**ABOUT THIS EXERCISE**.
A single number is expected: the count of lines in the records below that contain "langle".
━━━
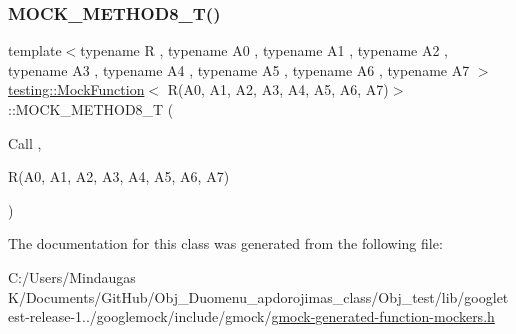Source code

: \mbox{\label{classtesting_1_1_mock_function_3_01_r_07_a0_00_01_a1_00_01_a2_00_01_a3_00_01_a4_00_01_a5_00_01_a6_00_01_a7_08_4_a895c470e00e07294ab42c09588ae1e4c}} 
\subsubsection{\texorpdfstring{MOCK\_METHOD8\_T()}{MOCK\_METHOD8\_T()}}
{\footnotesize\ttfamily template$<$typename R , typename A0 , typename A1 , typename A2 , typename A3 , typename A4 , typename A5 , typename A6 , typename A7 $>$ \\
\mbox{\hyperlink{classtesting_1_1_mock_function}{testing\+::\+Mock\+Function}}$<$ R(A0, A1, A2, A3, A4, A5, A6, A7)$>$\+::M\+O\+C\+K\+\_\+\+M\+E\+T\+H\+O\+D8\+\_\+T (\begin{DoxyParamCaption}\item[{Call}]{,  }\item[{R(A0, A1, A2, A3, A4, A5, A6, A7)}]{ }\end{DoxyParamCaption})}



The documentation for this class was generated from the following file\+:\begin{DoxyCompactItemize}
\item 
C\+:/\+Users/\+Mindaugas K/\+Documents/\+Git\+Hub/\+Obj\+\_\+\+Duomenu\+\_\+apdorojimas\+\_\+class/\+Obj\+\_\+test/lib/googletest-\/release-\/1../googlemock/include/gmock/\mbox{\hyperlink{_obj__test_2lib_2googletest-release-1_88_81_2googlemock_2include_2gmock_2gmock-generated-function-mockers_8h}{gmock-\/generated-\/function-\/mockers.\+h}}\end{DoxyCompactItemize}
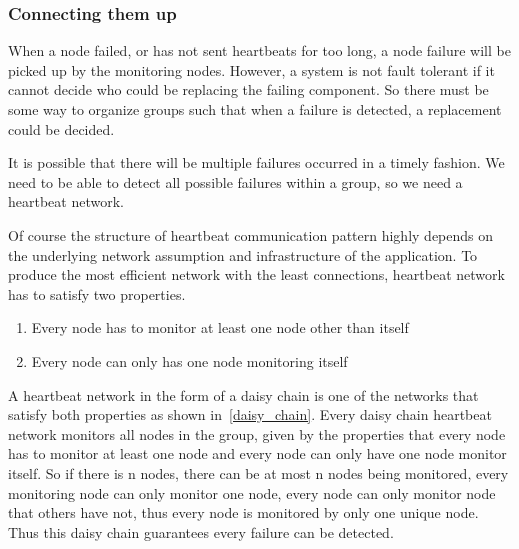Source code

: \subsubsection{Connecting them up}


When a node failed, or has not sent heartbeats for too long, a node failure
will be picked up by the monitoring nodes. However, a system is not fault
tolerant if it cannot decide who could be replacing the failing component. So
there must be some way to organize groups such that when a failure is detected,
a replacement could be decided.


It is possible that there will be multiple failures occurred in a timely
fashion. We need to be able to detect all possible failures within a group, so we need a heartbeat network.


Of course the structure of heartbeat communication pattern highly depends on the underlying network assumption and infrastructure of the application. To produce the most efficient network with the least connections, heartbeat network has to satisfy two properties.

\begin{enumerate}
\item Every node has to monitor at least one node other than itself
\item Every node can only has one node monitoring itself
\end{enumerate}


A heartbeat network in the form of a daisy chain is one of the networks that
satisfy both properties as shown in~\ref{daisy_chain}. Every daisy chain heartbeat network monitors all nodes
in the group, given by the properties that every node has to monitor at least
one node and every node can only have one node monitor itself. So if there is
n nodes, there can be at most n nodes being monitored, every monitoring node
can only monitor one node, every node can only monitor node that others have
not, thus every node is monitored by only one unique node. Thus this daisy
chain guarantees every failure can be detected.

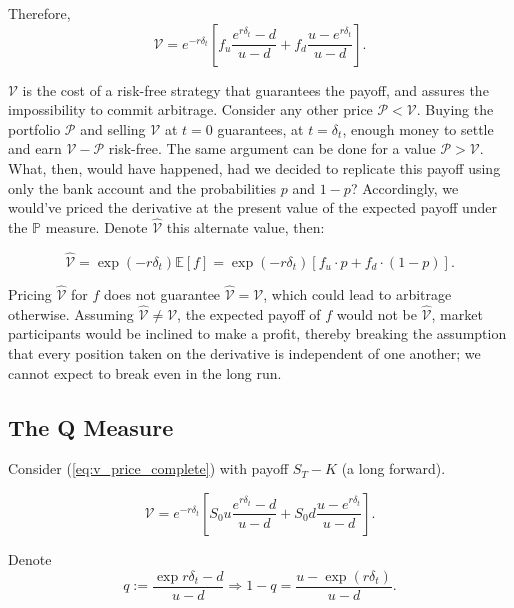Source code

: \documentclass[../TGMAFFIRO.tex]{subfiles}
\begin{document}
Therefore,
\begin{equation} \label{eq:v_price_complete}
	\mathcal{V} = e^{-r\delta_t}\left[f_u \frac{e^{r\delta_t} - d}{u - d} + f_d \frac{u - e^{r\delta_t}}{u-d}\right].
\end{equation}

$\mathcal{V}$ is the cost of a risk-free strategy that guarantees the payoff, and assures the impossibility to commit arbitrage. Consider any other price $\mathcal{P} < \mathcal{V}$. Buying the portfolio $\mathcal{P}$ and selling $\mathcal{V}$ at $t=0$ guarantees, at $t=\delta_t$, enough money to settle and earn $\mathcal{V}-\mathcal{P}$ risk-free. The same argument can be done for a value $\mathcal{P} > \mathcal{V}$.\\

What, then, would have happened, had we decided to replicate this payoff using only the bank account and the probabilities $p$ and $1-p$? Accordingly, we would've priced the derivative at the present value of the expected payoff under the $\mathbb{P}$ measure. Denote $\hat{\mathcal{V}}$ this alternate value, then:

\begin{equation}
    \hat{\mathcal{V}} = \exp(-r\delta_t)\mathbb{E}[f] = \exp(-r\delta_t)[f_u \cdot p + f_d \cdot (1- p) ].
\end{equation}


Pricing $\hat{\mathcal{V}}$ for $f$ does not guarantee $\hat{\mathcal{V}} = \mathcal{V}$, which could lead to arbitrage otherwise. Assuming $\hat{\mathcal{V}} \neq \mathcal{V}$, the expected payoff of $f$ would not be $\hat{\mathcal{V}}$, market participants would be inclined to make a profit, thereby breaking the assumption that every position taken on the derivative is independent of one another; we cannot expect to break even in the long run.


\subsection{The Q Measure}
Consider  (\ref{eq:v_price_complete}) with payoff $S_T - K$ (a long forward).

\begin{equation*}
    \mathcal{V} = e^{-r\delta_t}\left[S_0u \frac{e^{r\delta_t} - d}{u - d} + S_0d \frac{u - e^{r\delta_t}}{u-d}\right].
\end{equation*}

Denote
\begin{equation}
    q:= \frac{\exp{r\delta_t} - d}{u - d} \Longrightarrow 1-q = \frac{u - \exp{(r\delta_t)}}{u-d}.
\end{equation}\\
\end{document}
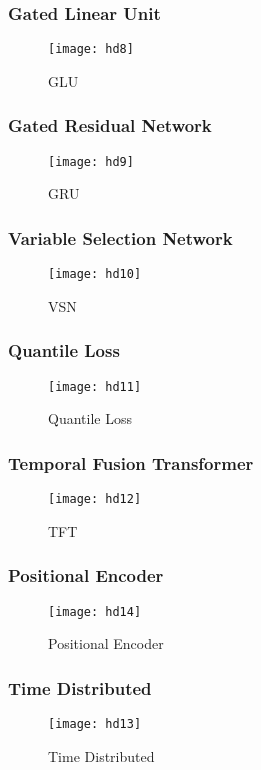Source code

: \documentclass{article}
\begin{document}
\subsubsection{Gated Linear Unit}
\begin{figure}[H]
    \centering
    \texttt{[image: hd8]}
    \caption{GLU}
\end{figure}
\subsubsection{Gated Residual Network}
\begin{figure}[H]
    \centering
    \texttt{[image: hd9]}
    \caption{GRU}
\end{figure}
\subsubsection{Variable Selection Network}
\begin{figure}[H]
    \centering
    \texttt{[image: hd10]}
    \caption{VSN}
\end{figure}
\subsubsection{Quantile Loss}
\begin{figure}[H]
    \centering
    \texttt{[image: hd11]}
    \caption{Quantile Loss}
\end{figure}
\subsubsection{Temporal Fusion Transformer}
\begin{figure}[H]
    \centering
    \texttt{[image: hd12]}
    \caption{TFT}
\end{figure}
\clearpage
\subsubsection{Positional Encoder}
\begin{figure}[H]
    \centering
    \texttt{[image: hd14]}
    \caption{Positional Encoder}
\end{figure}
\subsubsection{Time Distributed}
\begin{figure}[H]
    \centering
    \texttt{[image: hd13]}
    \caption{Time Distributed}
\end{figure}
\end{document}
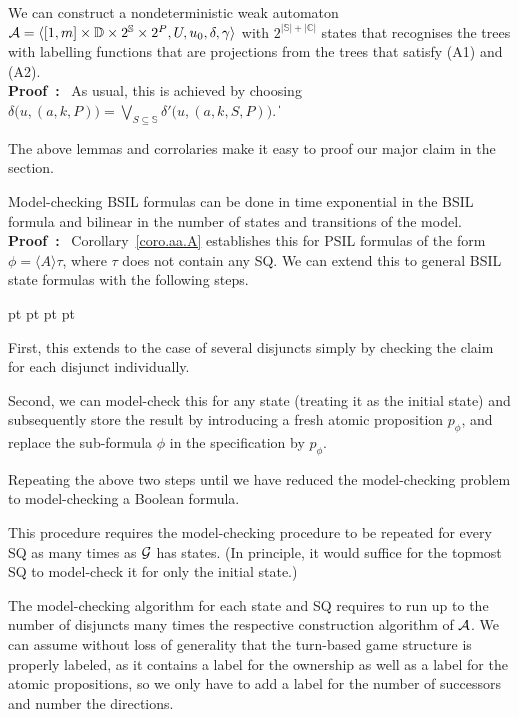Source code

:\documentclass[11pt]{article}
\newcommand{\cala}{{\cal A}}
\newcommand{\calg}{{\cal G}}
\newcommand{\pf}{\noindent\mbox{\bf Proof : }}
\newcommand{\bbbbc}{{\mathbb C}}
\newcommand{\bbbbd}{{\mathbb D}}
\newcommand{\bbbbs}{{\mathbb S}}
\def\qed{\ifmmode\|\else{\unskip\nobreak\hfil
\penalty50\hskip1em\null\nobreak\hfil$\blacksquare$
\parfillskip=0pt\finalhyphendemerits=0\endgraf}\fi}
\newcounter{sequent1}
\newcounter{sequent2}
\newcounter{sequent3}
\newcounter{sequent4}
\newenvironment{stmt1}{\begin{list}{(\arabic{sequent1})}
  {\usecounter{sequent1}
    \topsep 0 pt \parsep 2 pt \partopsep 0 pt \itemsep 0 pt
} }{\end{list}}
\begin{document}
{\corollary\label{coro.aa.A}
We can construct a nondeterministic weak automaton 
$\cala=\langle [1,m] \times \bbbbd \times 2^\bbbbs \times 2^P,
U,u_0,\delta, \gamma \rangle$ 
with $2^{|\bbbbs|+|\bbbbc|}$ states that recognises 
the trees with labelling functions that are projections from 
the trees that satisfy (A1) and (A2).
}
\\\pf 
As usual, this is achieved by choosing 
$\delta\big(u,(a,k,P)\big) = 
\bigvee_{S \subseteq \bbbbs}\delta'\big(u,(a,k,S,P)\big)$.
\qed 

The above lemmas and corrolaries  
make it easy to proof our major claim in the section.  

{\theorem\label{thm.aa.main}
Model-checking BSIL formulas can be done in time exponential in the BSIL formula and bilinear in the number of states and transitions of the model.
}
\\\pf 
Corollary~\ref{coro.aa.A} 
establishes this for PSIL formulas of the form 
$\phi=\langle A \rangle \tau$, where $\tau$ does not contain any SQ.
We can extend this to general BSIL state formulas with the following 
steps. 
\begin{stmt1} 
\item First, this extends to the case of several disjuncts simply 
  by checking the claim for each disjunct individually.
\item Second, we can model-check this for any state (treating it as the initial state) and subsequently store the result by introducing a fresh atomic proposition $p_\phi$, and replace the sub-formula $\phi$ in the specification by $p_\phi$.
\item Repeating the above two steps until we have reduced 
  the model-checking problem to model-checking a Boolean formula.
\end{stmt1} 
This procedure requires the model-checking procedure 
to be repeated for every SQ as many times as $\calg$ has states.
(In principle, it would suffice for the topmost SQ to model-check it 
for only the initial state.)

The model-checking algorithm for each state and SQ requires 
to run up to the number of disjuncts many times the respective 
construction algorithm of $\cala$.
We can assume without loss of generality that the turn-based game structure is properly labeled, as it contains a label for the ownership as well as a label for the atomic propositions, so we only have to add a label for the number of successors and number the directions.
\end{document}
━━━
**EXERCISE ANSWER**.
2